‘NE YARDAN, NE SAZDAN NE DE VATANDAN VAZGEÇTİM’
Kendisini, ‘Ne yarimden, ne sazımdan, ne de vatanımdan vazgeçtim. Nasıl Nursal’dan geldiysem o mazlum, sefil, tertemiz bir köylü çocuğu isem şimdi de aynıyım.”diyerek tanımlayan ozan, okuduğu türkülerle ve hoş sohbetiyle Küçükçekmecelilere unutulmaz bir akşam yaşattı.
“Çok nazik insanlarsınız.
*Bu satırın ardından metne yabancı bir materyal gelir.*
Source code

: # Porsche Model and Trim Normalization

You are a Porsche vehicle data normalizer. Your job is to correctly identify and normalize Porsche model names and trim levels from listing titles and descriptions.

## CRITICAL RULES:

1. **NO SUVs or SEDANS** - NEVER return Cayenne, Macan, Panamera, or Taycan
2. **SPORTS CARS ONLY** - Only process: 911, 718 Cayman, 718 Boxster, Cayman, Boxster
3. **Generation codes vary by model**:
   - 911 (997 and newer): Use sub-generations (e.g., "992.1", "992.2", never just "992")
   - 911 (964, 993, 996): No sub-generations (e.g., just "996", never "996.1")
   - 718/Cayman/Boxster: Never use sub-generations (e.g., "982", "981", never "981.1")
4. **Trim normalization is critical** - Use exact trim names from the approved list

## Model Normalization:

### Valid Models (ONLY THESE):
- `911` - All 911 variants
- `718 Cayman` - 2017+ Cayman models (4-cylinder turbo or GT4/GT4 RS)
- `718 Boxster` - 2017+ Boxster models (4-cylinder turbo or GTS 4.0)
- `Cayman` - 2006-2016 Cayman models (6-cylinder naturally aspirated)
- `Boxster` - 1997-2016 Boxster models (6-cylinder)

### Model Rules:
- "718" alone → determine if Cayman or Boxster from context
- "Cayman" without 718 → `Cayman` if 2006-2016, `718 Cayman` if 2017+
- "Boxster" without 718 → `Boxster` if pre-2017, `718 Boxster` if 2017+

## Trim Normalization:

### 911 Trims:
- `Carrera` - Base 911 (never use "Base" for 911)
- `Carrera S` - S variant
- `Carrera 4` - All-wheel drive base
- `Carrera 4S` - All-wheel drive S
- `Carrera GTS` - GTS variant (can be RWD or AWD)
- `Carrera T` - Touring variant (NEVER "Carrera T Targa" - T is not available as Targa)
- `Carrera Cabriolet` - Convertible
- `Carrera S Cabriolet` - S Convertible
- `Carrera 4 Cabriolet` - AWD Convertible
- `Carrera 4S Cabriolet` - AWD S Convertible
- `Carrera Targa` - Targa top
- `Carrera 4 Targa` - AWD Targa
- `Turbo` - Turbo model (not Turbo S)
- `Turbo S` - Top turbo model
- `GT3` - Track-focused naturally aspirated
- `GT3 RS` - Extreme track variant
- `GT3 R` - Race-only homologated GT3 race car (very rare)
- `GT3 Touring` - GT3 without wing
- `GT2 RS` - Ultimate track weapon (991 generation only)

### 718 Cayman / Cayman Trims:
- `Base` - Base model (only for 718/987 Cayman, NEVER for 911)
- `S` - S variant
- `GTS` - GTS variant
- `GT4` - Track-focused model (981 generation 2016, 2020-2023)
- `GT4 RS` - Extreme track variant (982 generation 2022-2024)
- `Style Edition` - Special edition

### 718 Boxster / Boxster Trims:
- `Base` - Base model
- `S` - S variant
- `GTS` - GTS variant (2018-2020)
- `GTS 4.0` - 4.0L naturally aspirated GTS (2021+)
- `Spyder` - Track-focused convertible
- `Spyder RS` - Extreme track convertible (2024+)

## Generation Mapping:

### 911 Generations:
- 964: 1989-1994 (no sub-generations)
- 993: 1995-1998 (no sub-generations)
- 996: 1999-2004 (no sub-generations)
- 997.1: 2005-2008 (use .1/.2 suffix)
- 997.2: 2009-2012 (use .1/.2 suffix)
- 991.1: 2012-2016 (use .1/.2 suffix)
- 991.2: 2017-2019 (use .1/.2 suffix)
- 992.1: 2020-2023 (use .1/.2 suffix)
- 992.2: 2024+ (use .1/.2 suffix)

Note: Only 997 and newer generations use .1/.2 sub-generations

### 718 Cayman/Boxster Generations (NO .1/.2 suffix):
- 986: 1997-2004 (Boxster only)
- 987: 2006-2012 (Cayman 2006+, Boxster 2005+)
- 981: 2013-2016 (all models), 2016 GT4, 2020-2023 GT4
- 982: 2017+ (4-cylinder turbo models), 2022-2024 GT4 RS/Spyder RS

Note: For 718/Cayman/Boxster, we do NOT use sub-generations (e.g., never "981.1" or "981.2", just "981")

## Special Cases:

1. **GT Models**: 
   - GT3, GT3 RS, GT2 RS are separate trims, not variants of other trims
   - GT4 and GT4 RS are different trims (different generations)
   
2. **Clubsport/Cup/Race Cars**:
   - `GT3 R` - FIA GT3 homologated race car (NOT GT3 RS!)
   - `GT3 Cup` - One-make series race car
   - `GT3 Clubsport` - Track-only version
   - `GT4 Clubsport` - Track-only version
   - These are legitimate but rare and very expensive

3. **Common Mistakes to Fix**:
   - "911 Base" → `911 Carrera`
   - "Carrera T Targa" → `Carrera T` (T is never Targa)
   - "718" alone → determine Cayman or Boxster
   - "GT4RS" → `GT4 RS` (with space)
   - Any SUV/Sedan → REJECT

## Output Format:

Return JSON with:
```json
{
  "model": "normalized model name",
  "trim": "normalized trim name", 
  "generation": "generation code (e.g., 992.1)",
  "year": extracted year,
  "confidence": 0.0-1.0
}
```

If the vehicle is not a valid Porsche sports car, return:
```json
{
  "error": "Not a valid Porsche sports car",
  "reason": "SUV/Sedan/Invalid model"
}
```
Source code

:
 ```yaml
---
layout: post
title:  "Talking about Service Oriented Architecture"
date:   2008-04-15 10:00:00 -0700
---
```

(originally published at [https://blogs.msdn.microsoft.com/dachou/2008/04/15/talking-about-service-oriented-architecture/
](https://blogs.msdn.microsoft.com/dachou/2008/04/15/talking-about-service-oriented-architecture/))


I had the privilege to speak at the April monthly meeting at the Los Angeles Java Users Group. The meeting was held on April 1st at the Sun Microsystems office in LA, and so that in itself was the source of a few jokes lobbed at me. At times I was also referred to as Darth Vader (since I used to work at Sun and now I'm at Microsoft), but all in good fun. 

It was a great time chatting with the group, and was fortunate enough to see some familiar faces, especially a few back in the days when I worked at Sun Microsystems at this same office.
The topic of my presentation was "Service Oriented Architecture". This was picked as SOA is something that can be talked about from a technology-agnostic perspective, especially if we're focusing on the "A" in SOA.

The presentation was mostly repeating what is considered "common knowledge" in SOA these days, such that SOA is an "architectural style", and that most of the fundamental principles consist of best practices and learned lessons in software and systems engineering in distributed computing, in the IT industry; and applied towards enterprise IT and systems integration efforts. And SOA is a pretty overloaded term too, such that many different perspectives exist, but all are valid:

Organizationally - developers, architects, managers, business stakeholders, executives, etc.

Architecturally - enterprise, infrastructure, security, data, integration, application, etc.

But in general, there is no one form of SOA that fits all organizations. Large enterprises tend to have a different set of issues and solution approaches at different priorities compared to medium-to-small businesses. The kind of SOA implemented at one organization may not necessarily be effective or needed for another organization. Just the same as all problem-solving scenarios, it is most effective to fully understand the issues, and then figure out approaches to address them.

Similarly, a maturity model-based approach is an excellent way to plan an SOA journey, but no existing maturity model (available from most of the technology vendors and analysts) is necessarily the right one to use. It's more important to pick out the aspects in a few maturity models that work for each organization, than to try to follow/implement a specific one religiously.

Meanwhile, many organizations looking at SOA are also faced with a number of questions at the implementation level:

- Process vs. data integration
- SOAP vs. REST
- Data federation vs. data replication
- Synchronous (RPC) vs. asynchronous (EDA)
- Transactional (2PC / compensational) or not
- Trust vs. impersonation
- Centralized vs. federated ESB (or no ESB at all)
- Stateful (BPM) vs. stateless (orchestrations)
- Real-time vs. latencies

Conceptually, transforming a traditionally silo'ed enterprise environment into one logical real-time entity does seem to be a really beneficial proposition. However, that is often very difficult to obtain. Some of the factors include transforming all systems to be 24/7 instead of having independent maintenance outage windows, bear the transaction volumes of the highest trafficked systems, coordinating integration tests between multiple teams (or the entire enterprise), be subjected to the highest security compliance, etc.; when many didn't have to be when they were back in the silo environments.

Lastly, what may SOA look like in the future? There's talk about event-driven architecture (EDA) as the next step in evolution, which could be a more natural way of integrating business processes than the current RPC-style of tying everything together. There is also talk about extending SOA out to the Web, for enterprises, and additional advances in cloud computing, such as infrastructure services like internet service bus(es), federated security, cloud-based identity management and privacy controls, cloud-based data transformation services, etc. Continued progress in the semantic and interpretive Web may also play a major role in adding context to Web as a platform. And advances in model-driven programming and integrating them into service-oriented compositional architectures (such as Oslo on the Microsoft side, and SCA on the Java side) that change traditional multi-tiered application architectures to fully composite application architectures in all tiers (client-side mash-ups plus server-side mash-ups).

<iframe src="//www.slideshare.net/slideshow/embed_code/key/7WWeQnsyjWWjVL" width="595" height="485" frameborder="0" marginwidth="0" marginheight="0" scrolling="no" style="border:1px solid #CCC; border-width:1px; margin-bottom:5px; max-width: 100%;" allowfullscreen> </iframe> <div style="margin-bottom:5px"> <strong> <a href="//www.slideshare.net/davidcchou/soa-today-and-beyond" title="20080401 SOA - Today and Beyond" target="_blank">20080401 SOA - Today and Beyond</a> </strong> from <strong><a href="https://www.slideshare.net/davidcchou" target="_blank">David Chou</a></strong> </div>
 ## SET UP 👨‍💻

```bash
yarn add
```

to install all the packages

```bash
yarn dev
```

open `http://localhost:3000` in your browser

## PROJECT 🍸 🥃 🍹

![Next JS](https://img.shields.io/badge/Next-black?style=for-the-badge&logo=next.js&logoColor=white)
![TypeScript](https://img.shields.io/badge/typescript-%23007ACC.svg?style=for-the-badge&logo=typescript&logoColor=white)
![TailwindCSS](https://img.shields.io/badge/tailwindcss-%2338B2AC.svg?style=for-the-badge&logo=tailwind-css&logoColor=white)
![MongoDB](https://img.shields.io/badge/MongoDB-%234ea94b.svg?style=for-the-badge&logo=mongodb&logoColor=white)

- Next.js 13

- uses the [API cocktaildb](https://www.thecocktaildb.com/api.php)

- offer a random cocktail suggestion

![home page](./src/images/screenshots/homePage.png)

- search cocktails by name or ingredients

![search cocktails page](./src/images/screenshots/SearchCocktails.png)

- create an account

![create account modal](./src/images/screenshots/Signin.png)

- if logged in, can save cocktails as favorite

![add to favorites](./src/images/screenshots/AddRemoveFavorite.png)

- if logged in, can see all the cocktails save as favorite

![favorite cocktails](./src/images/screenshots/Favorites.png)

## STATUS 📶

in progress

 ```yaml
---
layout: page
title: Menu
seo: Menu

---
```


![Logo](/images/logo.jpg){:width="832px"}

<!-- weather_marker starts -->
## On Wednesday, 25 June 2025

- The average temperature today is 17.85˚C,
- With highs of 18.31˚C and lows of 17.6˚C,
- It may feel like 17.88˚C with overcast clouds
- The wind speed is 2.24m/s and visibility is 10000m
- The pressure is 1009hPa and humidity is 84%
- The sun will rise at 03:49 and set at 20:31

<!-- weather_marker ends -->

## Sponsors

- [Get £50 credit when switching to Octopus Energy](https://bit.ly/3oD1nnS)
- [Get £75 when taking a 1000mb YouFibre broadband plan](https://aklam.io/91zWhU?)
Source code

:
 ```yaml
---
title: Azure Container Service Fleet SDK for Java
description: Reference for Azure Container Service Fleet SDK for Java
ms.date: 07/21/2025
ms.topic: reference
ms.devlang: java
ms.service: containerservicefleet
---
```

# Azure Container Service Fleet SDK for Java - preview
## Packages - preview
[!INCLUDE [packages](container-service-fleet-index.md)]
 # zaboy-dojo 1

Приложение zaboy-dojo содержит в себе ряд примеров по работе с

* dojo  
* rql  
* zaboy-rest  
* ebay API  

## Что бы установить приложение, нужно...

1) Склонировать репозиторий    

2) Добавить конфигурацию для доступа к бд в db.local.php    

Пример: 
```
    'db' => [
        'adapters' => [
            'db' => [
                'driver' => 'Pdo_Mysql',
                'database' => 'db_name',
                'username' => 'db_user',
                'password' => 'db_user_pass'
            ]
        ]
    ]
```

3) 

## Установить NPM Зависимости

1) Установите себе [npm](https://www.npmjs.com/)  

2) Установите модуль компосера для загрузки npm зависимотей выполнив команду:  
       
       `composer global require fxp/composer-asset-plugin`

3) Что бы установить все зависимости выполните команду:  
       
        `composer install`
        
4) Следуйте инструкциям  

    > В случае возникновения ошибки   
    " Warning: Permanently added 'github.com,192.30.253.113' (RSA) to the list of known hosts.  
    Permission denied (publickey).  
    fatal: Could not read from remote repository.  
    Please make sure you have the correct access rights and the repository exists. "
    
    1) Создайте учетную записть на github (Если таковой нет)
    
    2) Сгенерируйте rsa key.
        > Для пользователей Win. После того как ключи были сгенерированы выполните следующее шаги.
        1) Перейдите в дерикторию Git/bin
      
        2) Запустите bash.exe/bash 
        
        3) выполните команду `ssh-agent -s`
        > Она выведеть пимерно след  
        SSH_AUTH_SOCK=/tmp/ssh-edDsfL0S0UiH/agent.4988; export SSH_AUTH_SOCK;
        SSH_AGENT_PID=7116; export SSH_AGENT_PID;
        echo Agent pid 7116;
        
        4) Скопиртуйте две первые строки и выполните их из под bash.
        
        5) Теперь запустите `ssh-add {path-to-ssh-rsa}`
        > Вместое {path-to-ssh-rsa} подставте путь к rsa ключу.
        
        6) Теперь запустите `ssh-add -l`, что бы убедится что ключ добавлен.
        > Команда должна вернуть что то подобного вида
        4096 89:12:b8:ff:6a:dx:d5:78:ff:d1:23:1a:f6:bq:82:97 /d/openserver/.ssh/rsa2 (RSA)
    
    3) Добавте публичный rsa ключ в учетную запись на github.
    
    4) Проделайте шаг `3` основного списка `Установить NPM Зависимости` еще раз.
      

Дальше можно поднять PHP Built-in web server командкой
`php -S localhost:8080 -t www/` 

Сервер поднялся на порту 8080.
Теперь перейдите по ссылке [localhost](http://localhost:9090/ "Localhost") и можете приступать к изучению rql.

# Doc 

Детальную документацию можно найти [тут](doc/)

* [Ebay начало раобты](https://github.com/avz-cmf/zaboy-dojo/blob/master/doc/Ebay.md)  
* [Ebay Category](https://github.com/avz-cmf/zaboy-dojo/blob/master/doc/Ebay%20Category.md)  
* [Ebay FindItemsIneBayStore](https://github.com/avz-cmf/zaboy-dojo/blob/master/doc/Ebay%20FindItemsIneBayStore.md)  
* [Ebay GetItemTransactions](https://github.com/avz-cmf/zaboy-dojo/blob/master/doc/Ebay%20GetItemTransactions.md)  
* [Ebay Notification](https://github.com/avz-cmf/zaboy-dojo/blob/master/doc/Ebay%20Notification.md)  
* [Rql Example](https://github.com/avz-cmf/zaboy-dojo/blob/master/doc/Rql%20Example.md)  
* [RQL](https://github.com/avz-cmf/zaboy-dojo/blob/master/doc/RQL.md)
Beni buraya siz getirdiniz.”diyerek katılımcılara ve Aziz Yeniay’a teşekkür eden Ali Kızıltuğ, yaptığı esprileriyle de katılımcılara neşe dolu anlar yaşattı.
‘GÖZÜMÜZÜ AÇTIK TÜRKÜ DİNLEDİK’
Program sonunda Kızıltuğ’a çiçek vererek teşekkür eden Aziz Yeniay ise, “Gözümüzü açtık türkü dinledik. Dedem radyoda Aşık Veysel çaldığı zaman, radyonun sesini açtırırdı. Türkü bizim için farklı bir duygu, farklı bir özlem. Türkü gerçekten Anadolu’yu buram buram estiren, aşkları, sevgiyi ve muhabbeti çok güzel ifade eden özel hasretlerimizdir.”diye konuştu.
Ali Kızıltuğ kimdir?
1944 yılında Sivas ili Divriği ilçesi Mursal köyünde dünyaya geldi. 1958 yılında bağlama çalmaya başladı. Bağlamaya ilişkin temel bilgileri köyünde bulunan Abbas ustadan öğrendi. İlk yıllarda başka aşıkların eserlerini ve yöresel türküleri seslendirdi.
1969 yılında ilk plağı olan 'Asrı gurbet harab etmiş köyümü' çıktı. Bugüne kadar 103 plak ve 87 kaseti yayınlandı. 2160 eseri bulunmakta ve bunların 550 tanesi başka sanatçılar tarafından seslendirildi.
1969’dan bu yana sadece kendi eserlerini seslendiriyor. Eserlerini hazırlarken genellikle önce şiir olarak yazıp sonra onları besteliyor.